Task instructions: Scan the records for the word "qspinlock". Report each line where it occurs.

Material for the task:
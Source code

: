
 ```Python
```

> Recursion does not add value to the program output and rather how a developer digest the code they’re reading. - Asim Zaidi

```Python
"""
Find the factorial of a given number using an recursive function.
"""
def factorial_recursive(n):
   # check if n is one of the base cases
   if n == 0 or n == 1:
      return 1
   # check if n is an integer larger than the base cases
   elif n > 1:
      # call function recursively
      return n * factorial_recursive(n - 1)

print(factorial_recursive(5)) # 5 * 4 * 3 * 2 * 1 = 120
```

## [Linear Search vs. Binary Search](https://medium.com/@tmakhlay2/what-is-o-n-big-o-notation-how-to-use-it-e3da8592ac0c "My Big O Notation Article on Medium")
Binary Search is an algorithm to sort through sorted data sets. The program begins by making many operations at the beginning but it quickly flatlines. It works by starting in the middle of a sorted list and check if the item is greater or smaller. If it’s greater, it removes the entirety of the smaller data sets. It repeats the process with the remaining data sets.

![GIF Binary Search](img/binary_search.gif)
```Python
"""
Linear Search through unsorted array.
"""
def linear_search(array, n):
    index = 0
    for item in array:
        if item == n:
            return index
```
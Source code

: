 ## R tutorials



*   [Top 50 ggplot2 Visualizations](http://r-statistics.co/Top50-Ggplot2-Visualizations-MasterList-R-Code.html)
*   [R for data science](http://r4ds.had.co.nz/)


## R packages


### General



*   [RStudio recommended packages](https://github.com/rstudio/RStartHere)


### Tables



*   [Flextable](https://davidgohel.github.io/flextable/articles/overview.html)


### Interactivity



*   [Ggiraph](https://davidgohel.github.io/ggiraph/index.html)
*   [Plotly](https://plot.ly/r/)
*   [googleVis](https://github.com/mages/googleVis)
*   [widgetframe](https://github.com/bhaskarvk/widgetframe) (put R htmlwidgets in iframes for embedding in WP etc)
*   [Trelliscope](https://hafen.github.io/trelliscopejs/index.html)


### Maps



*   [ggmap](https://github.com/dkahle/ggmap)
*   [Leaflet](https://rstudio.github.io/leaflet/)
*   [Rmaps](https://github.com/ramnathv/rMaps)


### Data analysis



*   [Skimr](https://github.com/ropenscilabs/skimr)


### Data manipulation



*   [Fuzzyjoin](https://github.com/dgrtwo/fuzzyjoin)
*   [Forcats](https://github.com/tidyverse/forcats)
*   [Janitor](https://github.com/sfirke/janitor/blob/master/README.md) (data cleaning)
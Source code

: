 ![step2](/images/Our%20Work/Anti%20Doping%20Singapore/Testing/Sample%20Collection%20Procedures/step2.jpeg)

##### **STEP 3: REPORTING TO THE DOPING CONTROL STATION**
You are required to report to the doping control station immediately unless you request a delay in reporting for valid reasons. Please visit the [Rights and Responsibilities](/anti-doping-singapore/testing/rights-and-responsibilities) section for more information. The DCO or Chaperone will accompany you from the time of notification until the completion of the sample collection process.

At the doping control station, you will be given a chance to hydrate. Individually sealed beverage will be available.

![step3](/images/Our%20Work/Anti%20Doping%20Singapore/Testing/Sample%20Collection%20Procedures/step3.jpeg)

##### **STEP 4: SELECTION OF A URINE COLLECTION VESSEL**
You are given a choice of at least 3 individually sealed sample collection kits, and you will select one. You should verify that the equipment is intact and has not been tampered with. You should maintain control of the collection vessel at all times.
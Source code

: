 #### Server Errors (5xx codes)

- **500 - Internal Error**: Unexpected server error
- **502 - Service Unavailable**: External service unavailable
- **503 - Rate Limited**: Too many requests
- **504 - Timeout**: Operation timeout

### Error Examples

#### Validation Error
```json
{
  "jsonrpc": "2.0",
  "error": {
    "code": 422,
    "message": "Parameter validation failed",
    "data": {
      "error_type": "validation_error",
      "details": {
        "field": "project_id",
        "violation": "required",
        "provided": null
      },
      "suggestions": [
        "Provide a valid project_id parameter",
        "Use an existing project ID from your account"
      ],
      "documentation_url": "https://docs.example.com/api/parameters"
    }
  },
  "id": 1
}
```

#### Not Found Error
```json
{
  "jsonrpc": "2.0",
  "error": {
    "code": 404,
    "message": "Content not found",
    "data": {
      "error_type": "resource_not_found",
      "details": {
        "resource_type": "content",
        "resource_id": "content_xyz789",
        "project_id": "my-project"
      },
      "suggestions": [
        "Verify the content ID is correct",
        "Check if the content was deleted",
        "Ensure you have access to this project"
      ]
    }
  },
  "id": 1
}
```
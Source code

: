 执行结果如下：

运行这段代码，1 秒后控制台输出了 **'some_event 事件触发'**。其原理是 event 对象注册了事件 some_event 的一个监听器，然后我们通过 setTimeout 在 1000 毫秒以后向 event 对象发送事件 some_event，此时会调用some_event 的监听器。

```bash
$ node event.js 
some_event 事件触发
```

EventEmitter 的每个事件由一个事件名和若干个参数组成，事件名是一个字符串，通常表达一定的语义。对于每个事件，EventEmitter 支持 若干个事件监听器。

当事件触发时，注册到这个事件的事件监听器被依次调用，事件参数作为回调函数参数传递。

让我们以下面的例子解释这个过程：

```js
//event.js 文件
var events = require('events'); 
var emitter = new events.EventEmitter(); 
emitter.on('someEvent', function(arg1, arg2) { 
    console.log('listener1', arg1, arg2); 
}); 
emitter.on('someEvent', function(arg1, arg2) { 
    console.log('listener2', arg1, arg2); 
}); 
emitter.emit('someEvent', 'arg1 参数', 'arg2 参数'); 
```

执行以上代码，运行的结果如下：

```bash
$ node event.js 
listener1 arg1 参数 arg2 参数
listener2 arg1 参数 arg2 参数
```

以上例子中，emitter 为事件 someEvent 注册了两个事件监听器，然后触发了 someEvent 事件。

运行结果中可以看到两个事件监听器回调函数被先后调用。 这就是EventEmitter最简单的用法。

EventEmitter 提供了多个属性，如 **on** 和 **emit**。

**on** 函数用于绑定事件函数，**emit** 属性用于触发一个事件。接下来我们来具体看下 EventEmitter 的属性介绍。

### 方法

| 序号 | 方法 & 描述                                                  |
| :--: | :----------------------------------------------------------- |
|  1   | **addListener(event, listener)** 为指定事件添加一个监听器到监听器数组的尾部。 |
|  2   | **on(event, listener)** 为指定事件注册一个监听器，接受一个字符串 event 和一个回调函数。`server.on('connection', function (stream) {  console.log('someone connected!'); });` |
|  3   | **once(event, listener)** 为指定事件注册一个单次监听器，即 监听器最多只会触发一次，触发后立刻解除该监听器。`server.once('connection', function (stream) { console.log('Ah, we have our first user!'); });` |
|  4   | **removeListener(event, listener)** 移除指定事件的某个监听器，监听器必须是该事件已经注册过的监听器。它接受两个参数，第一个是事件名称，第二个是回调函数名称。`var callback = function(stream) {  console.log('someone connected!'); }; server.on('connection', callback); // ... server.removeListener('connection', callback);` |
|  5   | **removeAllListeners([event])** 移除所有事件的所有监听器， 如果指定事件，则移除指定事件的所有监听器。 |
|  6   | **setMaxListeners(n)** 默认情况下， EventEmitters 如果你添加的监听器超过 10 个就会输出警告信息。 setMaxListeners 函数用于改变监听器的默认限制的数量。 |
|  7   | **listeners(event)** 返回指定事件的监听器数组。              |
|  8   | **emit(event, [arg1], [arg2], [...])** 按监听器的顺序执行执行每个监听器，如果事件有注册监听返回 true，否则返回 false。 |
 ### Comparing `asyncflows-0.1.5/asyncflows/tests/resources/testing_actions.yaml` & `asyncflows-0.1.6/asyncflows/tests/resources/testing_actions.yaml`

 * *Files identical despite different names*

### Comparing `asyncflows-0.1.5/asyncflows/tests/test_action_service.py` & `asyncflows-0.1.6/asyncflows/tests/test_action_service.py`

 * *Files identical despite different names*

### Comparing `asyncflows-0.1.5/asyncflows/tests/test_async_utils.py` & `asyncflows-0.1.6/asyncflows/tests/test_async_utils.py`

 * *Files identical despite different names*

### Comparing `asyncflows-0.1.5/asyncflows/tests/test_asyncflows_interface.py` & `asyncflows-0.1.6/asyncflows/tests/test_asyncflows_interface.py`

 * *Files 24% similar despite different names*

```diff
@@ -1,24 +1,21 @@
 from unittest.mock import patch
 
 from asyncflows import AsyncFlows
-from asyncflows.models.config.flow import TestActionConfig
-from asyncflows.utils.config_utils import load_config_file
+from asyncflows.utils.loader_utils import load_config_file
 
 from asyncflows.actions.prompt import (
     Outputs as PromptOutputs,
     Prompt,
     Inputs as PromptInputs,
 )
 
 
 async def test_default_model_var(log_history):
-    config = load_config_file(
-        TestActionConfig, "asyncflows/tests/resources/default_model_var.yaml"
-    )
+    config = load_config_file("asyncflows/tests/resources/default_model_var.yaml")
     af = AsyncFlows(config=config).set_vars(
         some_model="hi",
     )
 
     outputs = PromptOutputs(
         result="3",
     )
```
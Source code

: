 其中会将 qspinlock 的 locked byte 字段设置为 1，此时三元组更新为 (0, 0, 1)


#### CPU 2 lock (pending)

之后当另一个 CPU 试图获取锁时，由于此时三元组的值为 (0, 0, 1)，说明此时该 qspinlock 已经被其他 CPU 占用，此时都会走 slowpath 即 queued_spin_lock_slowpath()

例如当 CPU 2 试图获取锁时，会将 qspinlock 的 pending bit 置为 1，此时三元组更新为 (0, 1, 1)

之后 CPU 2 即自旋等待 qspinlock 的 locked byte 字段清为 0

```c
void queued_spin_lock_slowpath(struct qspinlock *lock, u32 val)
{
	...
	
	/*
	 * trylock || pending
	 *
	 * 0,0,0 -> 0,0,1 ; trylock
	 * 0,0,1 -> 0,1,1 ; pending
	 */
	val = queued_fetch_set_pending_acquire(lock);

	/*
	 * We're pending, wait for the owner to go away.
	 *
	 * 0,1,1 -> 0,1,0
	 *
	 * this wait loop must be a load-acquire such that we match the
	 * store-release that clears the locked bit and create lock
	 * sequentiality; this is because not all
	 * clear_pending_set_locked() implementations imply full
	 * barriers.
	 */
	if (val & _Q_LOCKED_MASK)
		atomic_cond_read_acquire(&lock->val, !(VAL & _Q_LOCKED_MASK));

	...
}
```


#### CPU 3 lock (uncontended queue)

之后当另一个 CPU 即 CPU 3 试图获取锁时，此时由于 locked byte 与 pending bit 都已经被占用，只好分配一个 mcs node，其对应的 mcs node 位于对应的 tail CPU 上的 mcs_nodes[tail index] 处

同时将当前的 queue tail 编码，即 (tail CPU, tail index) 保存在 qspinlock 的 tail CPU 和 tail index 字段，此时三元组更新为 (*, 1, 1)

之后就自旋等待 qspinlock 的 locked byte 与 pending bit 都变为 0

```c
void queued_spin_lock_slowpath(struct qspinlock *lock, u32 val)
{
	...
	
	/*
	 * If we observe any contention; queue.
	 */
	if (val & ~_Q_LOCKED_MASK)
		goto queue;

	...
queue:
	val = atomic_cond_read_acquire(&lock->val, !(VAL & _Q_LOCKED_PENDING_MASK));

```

Written solution:
: 其中会将 qspinlock 的 locked byte 字段设置为 1，此时三元组更新为 (0, 0, 1)
之后当另一个 CPU 试图获取锁时，由于此时三元组的值为 (0, 0, 1)，说明此时该 qspinlock 已经被其他 CPU 占用，此时都会走 slowpath 即 queued_spin_lock_slowpath()
例如当 CPU 2 试图获取锁时，会将 qspinlock 的 pending bit 置为 1，此时三元组更新为 (0, 1, 1)
之后 CPU 2 即自旋等待 qspinlock 的 locked byte 字段清为 0
void queued_spin_lock_slowpath(struct qspinlock *lock, u32 val)
同时将当前的 queue tail 编码，即 (tail CPU, tail index) 保存在 qspinlock 的 tail CPU 和 tail index 字段，此时三元组更新为 (*, 1, 1)
之后就自旋等待 qspinlock 的 locked byte 与 pending bit 都变为 0
void queued_spin_lock_slowpath(struct qspinlock *lock, u32 val)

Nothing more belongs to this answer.